Posted by Natalie Tadic in herbs and spices, ingredients, shops on April 27, 2008 at 3:59 pm

Selsi Salt Bar
92 Front Street East
St. Lawrence Market, Lower Level
416-854-9088

Food and Wine magazine hails St. Lawrence Market as one of the top 25 food markets of the world, and we Torontonians honour it as such. A jewel of our fair city, bursting to the weekday seams with students and construction workers indulging in the generously piled $5 veal sandwich, it is one floor meats, cheeses and fish mongers alike, over another floor of gourmet snacks, treasures and uncommon goods. The market is more than a food institution; it is our icon.
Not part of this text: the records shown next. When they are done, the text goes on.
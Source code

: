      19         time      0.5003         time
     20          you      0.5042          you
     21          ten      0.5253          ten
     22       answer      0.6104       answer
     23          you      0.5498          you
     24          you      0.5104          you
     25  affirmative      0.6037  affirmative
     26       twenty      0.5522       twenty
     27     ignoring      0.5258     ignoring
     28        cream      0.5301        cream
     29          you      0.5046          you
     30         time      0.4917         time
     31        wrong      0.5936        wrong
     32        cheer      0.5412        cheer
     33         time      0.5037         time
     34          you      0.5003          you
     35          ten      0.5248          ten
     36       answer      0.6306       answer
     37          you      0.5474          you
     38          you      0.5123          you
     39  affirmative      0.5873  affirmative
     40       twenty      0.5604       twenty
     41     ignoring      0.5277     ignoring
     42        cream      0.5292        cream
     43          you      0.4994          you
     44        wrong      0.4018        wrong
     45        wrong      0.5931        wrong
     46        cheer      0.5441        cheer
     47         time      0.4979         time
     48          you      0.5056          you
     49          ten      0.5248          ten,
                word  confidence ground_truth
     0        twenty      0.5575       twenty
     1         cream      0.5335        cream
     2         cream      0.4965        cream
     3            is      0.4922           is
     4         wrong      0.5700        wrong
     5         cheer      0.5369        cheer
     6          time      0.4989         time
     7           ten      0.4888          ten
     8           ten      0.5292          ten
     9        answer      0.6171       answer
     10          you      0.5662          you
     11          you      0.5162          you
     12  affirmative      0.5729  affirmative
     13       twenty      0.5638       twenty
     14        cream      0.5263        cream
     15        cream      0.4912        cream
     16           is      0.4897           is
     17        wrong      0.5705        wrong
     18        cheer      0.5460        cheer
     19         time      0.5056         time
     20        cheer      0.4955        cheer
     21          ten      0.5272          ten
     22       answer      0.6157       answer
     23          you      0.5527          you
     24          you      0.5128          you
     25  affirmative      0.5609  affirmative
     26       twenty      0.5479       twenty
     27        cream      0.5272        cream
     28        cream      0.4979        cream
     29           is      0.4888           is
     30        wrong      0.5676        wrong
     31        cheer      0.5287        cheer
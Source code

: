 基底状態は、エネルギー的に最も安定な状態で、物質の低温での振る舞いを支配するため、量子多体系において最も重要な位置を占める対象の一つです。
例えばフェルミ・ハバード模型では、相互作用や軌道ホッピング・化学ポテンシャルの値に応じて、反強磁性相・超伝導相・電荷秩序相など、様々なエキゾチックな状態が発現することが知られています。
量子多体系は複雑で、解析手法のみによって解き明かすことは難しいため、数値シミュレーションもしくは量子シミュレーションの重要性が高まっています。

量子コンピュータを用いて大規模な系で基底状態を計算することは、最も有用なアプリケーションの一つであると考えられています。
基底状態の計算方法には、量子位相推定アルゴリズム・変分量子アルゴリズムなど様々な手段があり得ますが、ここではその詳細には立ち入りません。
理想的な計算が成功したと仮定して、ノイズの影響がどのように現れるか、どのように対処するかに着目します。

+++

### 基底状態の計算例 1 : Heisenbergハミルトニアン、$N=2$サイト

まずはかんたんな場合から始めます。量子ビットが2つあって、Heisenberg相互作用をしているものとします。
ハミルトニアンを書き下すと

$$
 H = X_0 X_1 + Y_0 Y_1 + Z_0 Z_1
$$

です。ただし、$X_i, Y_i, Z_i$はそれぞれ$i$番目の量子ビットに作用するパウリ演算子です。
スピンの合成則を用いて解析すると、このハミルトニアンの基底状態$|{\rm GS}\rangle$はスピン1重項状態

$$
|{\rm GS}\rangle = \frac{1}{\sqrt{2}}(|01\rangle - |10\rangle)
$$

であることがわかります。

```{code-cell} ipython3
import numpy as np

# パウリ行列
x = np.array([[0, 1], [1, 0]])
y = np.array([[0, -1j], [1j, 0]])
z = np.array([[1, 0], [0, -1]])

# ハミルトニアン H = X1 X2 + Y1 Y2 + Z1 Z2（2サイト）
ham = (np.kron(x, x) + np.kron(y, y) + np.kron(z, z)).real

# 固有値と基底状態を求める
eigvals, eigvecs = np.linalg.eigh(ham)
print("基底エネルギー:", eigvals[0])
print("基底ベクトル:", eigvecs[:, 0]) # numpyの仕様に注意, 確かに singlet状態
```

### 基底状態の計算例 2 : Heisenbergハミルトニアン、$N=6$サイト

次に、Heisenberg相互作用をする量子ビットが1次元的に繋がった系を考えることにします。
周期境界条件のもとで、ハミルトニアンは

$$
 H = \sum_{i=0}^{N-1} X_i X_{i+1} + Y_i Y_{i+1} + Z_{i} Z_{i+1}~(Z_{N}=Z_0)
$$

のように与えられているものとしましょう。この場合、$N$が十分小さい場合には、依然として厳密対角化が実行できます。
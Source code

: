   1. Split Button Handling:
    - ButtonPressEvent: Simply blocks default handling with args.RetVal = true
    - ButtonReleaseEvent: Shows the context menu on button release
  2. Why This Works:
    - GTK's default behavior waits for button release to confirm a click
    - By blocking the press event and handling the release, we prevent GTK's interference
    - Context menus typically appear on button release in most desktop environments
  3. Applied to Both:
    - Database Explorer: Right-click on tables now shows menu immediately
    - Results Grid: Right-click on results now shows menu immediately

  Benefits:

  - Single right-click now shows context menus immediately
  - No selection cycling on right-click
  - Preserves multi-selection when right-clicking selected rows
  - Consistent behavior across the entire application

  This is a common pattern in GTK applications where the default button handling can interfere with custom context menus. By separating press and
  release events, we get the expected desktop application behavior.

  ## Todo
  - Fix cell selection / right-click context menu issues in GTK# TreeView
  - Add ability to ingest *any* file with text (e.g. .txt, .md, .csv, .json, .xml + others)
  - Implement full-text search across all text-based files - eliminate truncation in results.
On the east side of the lower level, beside a walkout to the street, is a kiosk well stocked in both gourmet calibre and the exceptional find. Selsi Salt Bar isn’t unique in that it carries salt, but unmatched in that salt, with all its different colours, flavours and boundless varieties, is the main product.

“I’m called the Salt Queen,” laughs Andrea Brockie, founder and proprietor of the Selsi Salt Bar, a name cleverly twisted from the words salt and sea. At this location for about a year now, her corner of the market is home to a myriad of edible, therapeutic and holistic salt and salt-related products, from red and black Hawaiian salts, to salt soaks, to Himalayan salt crystal lamps, renowned as much for their mineral properties, as for their beauty. Says Brockie, most fittingly, “The vision was salt.”

In the past, salt has suffered a bad rap. None of us are strangers to this, and all too often we’re stopped from shaking that extra bit onto our plates to avoid high blood pressure, among other things. And it’s no wonder, seeing as refined sodium chloride, or, commercial table salt, is loaded with toxins, bleach, anti-caking chemicals and even in some cases, sugar. It isn’t necessarily the salt that’s bad, but the process; the more processed the salt, the worse it is for us.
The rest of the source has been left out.